AFGE has publicly defended official time, claiming without evidence that official time is used to “enhance working conditions,” “[improve] workplace safety,” and “protect employees from discrimination on the basis of race, gender, age, sexual orientation, and other factors.” The union added that official time “saves taxpayer money by helping resolve workplace conflicts as early as possible.”
However, the Competitive Enterprise Institute found not only that five AFGE officials found guilty or indicted for criminal activity were on official time, but also that the use of official time across the federal government comes at a great cost to taxpayers. In FY 2012 alone, for example, official time cost over $157 million as federal employees spend nearly 3.5 million hours working for their unions.
VA Accountability Act
In early 2018, AFGE expressed opposition to the VA Accountability Act, a law reforming civil service practices in the Department of Veterans Affairs.. J. David Cox Sr., national president of AFGE, worried that the act “makes it easier for the Department of Veterans Affairs to fire employees accused of misconduct.”
In 2017, AFGE’s National Executive Council almost unanimously decided to remove then-Secretary-Treasurer Eugene Hudson Jr. after he was “found guilty on the basis of internal charges in connection with his use of AFGE staff and email for campaign or personal purposes.” Hudson claimed that he was “removed for political reasons” in retaliation for investigating abuses of the union’s expense accounts by senior leadership as well as for his plans to run against Cox. Hudson claimed to be targeted because he was an “outspoken critic of how AFGE President J. David Cox and other members of the NEC have spent AFGE money for personal use, including family vacations to the Virgin Islands.”

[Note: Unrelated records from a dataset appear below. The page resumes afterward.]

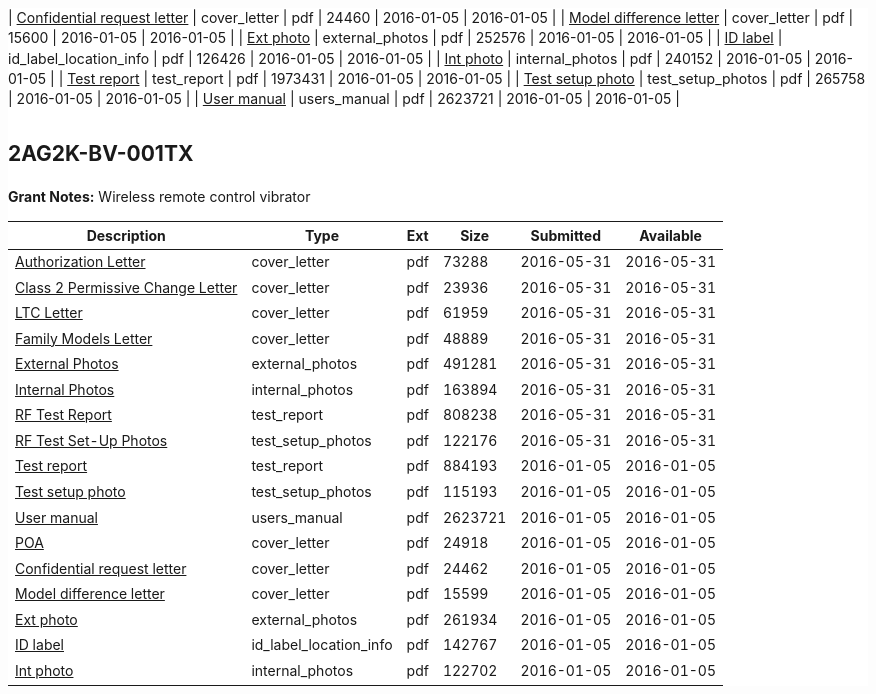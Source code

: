 | [Confidential request letter](2AG2K-BV-001RX/1c64b5ad075ef8fde17aca345fbb7077/2863673.pdf) | cover_letter | pdf | 24460 | 2016-01-05 | 2016-01-05 |
| [Model difference letter](2AG2K-BV-001RX/1c64b5ad075ef8fde17aca345fbb7077/2863674.pdf) | cover_letter | pdf | 15600 | 2016-01-05 | 2016-01-05 |
| [Ext photo](2AG2K-BV-001RX/1c64b5ad075ef8fde17aca345fbb7077/2863677.pdf) | external_photos | pdf | 252576 | 2016-01-05 | 2016-01-05 |
| [ID label](2AG2K-BV-001RX/1c64b5ad075ef8fde17aca345fbb7077/2863679.pdf) | id_label_location_info | pdf | 126426 | 2016-01-05 | 2016-01-05 |
| [Int photo](2AG2K-BV-001RX/1c64b5ad075ef8fde17aca345fbb7077/2863678.pdf) | internal_photos | pdf | 240152 | 2016-01-05 | 2016-01-05 |
| [Test report](2AG2K-BV-001RX/1c64b5ad075ef8fde17aca345fbb7077/2863675.pdf) | test_report | pdf | 1973431 | 2016-01-05 | 2016-01-05 |
| [Test setup photo](2AG2K-BV-001RX/1c64b5ad075ef8fde17aca345fbb7077/2863676.pdf) | test_setup_photos | pdf | 265758 | 2016-01-05 | 2016-01-05 |
| [User manual](2AG2K-BV-001RX/1c64b5ad075ef8fde17aca345fbb7077/2863680.pdf) | users_manual | pdf | 2623721 | 2016-01-05 | 2016-01-05 |
## 2AG2K-BV-001TX
**Grant Notes:** Wireless remote control vibrator

| Description | Type | Ext | Size | Submitted | Available |
| ----------- | ---- | --- | ---- | --------- | --------- |
| [Authorization Letter](2AG2K-BV-001TX/232ca45f877e8457786c6d2fa3931109/3010118.pdf) | cover_letter | pdf | 73288 | 2016-05-31 | 2016-05-31 |
| [Class 2 Permissive Change Letter](2AG2K-BV-001TX/232ca45f877e8457786c6d2fa3931109/3010119.pdf) | cover_letter | pdf | 23936 | 2016-05-31 | 2016-05-31 |
| [LTC Letter](2AG2K-BV-001TX/232ca45f877e8457786c6d2fa3931109/3010120.pdf) | cover_letter | pdf | 61959 | 2016-05-31 | 2016-05-31 |
| [Family Models Letter](2AG2K-BV-001TX/232ca45f877e8457786c6d2fa3931109/3010121.pdf) | cover_letter | pdf | 48889 | 2016-05-31 | 2016-05-31 |
| [External Photos](2AG2K-BV-001TX/232ca45f877e8457786c6d2fa3931109/3010122.pdf) | external_photos | pdf | 491281 | 2016-05-31 | 2016-05-31 |
| [Internal Photos](2AG2K-BV-001TX/232ca45f877e8457786c6d2fa3931109/3010123.pdf) | internal_photos | pdf | 163894 | 2016-05-31 | 2016-05-31 |
| [RF Test Report](2AG2K-BV-001TX/232ca45f877e8457786c6d2fa3931109/3010125.pdf) | test_report | pdf | 808238 | 2016-05-31 | 2016-05-31 |
| [RF Test Set-Up Photos](2AG2K-BV-001TX/232ca45f877e8457786c6d2fa3931109/3010126.pdf) | test_setup_photos | pdf | 122176 | 2016-05-31 | 2016-05-31 |
| [Test report](2AG2K-BV-001TX/fc0758609ae64414265ed9bd609d801f/2863650.pdf) | test_report | pdf | 884193 | 2016-01-05 | 2016-01-05 |
| [Test setup photo](2AG2K-BV-001TX/fc0758609ae64414265ed9bd609d801f/2863651.pdf) | test_setup_photos | pdf | 115193 | 2016-01-05 | 2016-01-05 |
| [User manual](2AG2K-BV-001TX/fc0758609ae64414265ed9bd609d801f/2863680.pdf) | users_manual | pdf | 2623721 | 2016-01-05 | 2016-01-05 |
| [POA](2AG2K-BV-001TX/fc0758609ae64414265ed9bd609d801f/2863647.pdf) | cover_letter | pdf | 24918 | 2016-01-05 | 2016-01-05 |
| [Confidential request letter](2AG2K-BV-001TX/fc0758609ae64414265ed9bd609d801f/2863648.pdf) | cover_letter | pdf | 24462 | 2016-01-05 | 2016-01-05 |
| [Model difference letter](2AG2K-BV-001TX/fc0758609ae64414265ed9bd609d801f/2863649.pdf) | cover_letter | pdf | 15599 | 2016-01-05 | 2016-01-05 |
| [Ext photo](2AG2K-BV-001TX/fc0758609ae64414265ed9bd609d801f/2863652.pdf) | external_photos | pdf | 261934 | 2016-01-05 | 2016-01-05 |
| [ID label](2AG2K-BV-001TX/fc0758609ae64414265ed9bd609d801f/2863654.pdf) | id_label_location_info | pdf | 142767 | 2016-01-05 | 2016-01-05 |
| [Int photo](2AG2K-BV-001TX/fc0758609ae64414265ed9bd609d801f/2863653.pdf) | internal_photos | pdf | 122702 | 2016-01-05 | 2016-01-05 |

Since his removal from AFGE, Hudson challenged the dismissal from the organization in a federal district court, which ordered AFGE to reinstate Hudson near the end of 2017. AFGE challenged that court’s decision and won, allowing the union to remove Hudson from office again. The legal battle may not be finished because “Hudson’s lawsuit against his ouster still has remaining counts the court must decide.”
Near the end of 2018, AFGE encountered internal political mayhem as president J. David Cox Sr. “dismissed four elected officials of the union’s Department of Labor unit.” The dismissal was a result of “allegations of improper expenditures and failure to honor the votes of members.” An $18,000 event at the Hyatt Regency is one of the alleged expenditures being called into question. However, the deposed officials questioned the procedures that Cox followed to remove them as well as the possible motive behind removing Alex Bastani, who was rumored to be considering a second run for national union office. 
David Cox is the President of AFGE, elected for his second three-year term in 2015. President Obama appointed Cox to serve on the Federal Salary Council, an advisory body to the executive branch to provide recommendation on federal employee pay. Cox is a member of the AFL-CIO Executive Council and chairs the AFL-CIO’s Union Veterans Council. Cox earns a salary of $289,059.